[Start of section]
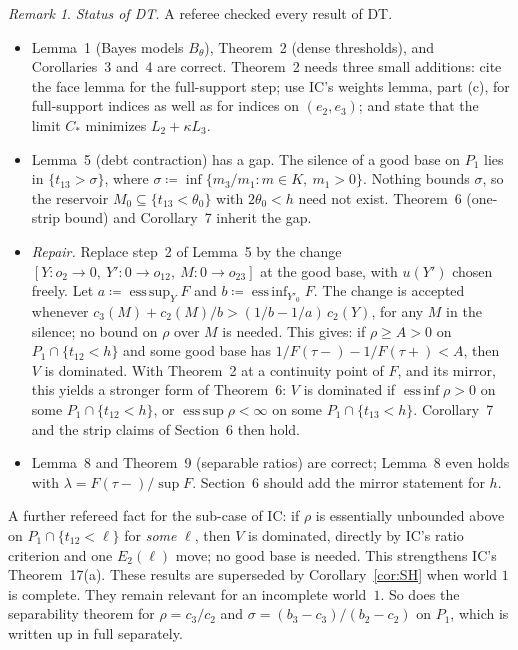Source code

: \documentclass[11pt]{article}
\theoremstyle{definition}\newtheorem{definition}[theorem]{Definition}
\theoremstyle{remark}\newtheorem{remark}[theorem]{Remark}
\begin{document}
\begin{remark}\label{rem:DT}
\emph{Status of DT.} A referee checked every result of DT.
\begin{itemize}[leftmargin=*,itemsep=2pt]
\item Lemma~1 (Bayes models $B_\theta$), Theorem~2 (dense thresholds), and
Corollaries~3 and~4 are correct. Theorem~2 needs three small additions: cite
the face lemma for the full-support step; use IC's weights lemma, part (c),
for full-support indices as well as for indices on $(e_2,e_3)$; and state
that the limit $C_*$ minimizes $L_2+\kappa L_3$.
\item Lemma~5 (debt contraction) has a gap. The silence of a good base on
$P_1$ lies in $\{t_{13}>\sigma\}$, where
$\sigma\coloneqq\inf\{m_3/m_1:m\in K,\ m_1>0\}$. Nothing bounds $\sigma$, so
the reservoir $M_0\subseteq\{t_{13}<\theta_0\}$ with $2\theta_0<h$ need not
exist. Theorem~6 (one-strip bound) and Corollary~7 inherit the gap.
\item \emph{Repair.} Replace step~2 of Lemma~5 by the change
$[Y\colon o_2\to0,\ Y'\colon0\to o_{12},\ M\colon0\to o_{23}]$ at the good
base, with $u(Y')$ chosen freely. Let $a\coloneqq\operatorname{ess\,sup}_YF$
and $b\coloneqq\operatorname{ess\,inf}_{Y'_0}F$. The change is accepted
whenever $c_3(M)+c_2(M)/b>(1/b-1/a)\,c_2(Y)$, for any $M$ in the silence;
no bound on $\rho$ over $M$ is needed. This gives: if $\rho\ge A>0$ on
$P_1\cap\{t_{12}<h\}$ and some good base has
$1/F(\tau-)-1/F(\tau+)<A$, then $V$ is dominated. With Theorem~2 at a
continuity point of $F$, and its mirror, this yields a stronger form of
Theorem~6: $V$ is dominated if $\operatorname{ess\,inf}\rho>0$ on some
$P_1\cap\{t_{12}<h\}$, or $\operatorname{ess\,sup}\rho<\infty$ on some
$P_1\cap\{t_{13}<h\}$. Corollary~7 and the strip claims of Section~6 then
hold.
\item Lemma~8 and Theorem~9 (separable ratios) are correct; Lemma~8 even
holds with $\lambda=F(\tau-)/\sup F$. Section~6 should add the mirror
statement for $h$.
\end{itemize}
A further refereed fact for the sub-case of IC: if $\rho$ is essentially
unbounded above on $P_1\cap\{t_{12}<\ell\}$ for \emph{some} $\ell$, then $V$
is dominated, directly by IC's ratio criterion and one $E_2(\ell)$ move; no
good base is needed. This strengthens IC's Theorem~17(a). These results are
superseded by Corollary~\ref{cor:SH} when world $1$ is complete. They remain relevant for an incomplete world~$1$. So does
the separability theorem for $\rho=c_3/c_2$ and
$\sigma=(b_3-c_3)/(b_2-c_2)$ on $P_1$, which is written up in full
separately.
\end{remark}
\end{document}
[End of section]
Set each line down exactly, beginning at the one containing "unbounded above on" and ending at the last line of the material above.

unbounded above on $P_1\cap\{t_{12}<\ell\}$ for \emph{some} $\ell$, then $V$
is dominated, directly by IC's ratio criterion and one $E_2(\ell)$ move; no
good base is needed. This strengthens IC's Theorem~17(a). These results are
superseded by Corollary~\ref{cor:SH} when world $1$ is complete. They remain relevant for an incomplete world~$1$. So does
the separability theorem for $\rho=c_3/c_2$ and
$\sigma=(b_3-c_3)/(b_2-c_2)$ on $P_1$, which is written up in full
separately.
\end{remark}
\end{document}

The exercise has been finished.